** Work instructions **
Below are some records; copy each line in them that contains "shub".

** Collected data **

○ ○ ○ ○ ○ ○ ○

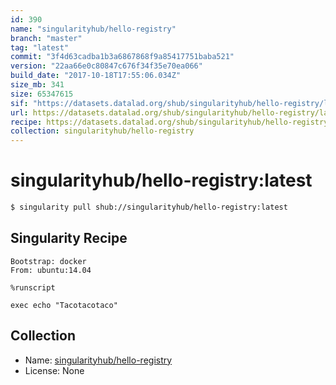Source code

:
 ```yaml
---
id: 390
name: "singularityhub/hello-registry"
branch: "master"
tag: "latest"
commit: "3f4d63cadba1b3a6867868f9a85417751baba521"
version: "22aa66e0c80847c676f34f35e70ea066"
build_date: "2017-10-18T17:55:06.034Z"
size_mb: 341
size: 65347615
sif: "https://datasets.datalad.org/shub/singularityhub/hello-registry/latest/2017-10-18-3f4d63ca-22aa66e0/22aa66e0c80847c676f34f35e70ea066.simg"
url: https://datasets.datalad.org/shub/singularityhub/hello-registry/latest/2017-10-18-3f4d63ca-22aa66e0/
recipe: https://datasets.datalad.org/shub/singularityhub/hello-registry/latest/2017-10-18-3f4d63ca-22aa66e0/Singularity
collection: singularityhub/hello-registry
---
```


# singularityhub/hello-registry:latest

```bash
$ singularity pull shub://singularityhub/hello-registry:latest
```

## Singularity Recipe

```singularity
Bootstrap: docker
From: ubuntu:14.04

%runscript

exec echo "Tacotacotaco"
```

## Collection

 - Name: [singularityhub/hello-registry](https://github.com/singularityhub/hello-registry)
 - License: None

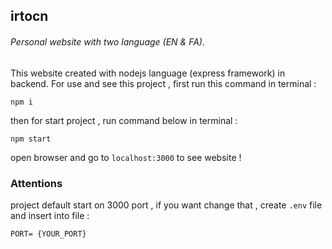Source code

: ## irtocn
###### Personal website with two language (EN &amp; FA).
This website created with nodejs language (express framework) in backend.
For use and see this project , first run this command in terminal : 
```
npm i
```
then for start project , run command below in terminal : 
```
npm start
``` 
open browser and go to `localhost:3000` to see website !
### Attentions
project default start on 3000 port , if you want change that , create `.env` file and insert into file :
```
PORT= {YOUR_PORT}
```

○ ○ ○ ○ ○ ○ ○

** Solution for this exercise **
sif: "https://datasets.datalad.org/shub/singularityhub/hello-registry/latest/2017-10-18-3f4d63ca-22aa66e0/22aa66e0c80847c676f34f35e70ea066.simg"
url: https://datasets.datalad.org/shub/singularityhub/hello-registry/latest/2017-10-18-3f4d63ca-22aa66e0/
recipe: https://datasets.datalad.org/shub/singularityhub/hello-registry/latest/2017-10-18-3f4d63ca-22aa66e0/Singularity
$ singularity pull shub://singularityhub/hello-registry:latest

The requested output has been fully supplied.